Be careful with your random tokens

jasonwatkinspdx · on Feb 19, 2013

  "A UUID is 128 bit long, and consists of a 60-bit time
  value, a 16-bit sequence number and a 48-bit node
  identifier.
  
  The time value is taken from the system clock, and is 
  monotonically incrementing. However, since it is possible 
  to set the system clock backward, a sequence number is 
  added. The sequence number is incremented each time the 
  UUID generator is started. The combination guarantees that 
  identifiers created on the same machine are unique with a 
  high degree of probability."

Looking at the code, the node id is derived from the MAC, and the sequence number state is stored in /tmp or your home dir.

In an era of vm's that are frozen and copied around between hosts, this seems like a spectacularly bad implementation. It's way to easy for this code to end up running from the same start state in such a situation, and as soon as that happens you'll have tons of exactly duplicated UUID sequences. I would hate to have to debug the mess that would produce. And that's aside from possible security issues.

Please do not use this gem. SecureRandom.uuid has a sane (and standard) implementation.

mikeash · on Feb 20, 2013

Not that people necessarily do this, but if you duplicate a VM without changing the copy's MAC address then you're setting yourself up for all sorts of problems. It's not all that unreasonable to assume that MAC addresses are unique. After all, that's their whole point.

jasonwatkinspdx · on Feb 20, 2013

I looked further into the code and it's actually uglier than that. Since ruby can't get at the MAC directly, instead they call the ruby global rand function (which is a fast and weak psuedorandom generator on many platforms) 256 times, concatenate the results and sha1 it to create a fake MAC, which is then stuffed into the state file. If a state file exists, it is preferred to creating a new one. So really the entire initial sequence state is in the state file and system clock. That's way to likely to overlap IMHO, particularly on vm images that may not update the system clock immediately on spawning an image, before the app comes up.

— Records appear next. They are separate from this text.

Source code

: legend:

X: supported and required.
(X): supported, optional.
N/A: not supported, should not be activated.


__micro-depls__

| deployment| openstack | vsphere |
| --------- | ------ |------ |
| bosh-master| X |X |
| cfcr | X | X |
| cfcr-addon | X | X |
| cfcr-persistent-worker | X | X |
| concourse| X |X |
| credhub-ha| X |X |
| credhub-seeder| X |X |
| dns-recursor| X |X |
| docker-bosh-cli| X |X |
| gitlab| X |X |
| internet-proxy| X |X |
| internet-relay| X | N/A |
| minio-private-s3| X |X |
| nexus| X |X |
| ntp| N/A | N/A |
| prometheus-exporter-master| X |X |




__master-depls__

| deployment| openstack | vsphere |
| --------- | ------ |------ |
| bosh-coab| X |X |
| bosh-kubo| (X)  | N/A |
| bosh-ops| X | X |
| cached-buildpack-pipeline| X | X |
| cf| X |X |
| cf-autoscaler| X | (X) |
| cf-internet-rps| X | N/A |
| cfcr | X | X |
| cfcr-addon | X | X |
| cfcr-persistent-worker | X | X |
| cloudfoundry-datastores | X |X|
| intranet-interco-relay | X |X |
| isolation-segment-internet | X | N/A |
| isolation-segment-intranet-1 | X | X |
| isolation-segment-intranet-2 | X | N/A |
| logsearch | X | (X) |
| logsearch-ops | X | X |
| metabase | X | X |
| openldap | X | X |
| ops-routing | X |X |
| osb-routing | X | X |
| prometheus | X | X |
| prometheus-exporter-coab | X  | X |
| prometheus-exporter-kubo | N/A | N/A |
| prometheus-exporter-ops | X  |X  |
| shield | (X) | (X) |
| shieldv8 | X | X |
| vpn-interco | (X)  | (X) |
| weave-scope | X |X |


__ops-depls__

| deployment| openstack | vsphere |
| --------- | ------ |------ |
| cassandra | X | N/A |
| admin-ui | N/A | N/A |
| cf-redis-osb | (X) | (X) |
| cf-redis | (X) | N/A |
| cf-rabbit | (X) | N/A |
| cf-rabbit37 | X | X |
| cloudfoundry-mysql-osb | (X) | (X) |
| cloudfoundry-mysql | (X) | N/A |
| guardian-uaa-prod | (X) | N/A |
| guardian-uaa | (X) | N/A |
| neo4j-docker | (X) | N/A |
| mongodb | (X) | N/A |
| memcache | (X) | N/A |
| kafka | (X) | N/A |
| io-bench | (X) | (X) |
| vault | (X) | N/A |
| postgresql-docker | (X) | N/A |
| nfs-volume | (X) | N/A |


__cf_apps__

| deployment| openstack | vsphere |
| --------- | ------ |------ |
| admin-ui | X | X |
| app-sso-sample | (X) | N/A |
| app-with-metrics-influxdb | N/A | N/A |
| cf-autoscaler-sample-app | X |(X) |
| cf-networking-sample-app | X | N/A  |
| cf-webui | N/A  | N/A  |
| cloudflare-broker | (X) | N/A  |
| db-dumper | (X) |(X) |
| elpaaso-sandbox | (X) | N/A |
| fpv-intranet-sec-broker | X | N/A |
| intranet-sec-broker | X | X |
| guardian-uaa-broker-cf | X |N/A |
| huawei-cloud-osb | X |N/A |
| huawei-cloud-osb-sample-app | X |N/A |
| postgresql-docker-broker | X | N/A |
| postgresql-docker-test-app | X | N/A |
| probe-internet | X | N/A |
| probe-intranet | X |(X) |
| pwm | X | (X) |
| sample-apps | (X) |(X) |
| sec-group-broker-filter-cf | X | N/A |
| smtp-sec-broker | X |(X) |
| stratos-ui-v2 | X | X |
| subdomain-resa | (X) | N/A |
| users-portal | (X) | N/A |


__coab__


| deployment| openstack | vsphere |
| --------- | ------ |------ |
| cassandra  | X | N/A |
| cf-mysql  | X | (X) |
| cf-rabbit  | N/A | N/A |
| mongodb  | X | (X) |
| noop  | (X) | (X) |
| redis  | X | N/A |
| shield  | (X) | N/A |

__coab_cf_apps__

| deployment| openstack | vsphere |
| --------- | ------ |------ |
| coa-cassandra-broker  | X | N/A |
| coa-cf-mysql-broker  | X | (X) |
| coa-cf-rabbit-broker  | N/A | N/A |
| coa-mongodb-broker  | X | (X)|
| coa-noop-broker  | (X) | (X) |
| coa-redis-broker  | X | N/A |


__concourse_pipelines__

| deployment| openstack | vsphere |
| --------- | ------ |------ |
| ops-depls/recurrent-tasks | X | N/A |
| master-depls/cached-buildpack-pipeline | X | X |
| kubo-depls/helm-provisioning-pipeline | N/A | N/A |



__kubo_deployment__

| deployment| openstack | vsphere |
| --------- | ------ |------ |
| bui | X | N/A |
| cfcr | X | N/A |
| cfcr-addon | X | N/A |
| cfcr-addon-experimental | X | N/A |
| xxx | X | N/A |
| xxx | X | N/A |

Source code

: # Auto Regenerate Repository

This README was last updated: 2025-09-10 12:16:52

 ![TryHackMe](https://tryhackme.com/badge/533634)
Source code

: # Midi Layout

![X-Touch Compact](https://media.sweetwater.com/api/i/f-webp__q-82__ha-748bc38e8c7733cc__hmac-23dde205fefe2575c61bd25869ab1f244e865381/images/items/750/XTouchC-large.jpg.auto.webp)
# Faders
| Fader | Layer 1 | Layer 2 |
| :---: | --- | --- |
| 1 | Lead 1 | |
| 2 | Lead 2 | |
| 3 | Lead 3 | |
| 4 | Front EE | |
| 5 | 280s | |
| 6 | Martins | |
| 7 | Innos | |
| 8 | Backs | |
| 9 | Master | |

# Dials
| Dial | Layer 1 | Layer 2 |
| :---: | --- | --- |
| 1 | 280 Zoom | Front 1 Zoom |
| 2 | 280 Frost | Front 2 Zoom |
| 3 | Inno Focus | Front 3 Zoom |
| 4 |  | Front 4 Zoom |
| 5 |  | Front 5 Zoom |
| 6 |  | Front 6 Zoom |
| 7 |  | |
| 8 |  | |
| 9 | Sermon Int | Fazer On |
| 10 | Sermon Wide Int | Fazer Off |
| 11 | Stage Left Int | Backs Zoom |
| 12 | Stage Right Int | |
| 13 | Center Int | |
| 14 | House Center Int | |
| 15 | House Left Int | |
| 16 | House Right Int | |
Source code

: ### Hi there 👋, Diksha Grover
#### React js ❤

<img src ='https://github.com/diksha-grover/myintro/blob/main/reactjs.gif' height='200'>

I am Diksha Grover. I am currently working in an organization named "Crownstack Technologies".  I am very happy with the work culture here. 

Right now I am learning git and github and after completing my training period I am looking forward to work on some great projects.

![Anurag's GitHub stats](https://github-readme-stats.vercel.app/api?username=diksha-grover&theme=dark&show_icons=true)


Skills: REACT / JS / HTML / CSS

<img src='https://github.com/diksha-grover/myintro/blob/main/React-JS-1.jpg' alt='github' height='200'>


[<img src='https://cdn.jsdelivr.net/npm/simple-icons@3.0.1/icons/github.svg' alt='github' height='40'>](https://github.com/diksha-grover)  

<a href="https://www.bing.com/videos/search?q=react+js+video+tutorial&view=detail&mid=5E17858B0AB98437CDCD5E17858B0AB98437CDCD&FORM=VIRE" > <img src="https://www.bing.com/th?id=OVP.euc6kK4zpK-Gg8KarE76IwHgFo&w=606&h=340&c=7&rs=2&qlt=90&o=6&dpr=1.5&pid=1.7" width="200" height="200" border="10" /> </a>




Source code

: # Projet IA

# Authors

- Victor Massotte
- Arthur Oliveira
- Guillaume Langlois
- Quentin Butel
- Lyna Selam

Your point about always using a new MAC when you thaw or duplicate a vm image is well taken.

I'm convinced that when code has cryptographic implications, people should not roll their own ad hoc weird solutions. Nearly every platform has a way of accessing high quality entropy. Version 4 random UUID's have been standardized for a while now. I don't understand the logic of using some "I invented this" implementation.

mikeash · on Feb 20, 2013

Good lord. Even if they used true randomness to generate their fake MAC, you'd still expect a collision after doing this only about 16 million times. What were they thinking?

mikebabineau · on Feb 19, 2013

The RFC outlines a single variant of UUID, and describes five different versions of this variant. One of these versions is random. The author, however, is not using this version. I may be mistaken fact, but the uuid Ruby gem he used appears to implement a different variant altogether. From wikipedia:

    In the canonical representation, xxxxxxxx-xxxx-Mxxx-Nxxx-xxxxxxxxxxxx, the 
    most significant bits of N indicates the variant (depending on the variant; 
    one, two or three bits are used). The variant covered by the UUID 
    specification is indicated by the two most significant bits of N being 1 0 
    (i.e. the hexadecimal N will always be 8, 9, A, or B).
    In the variant covered by the UUID specification, there are five versions. 
    For this variant, the four bits of M indicates the UUID version (i.e. the 
    hexadecimal M will either be 1, 2, 3, 4, or 5).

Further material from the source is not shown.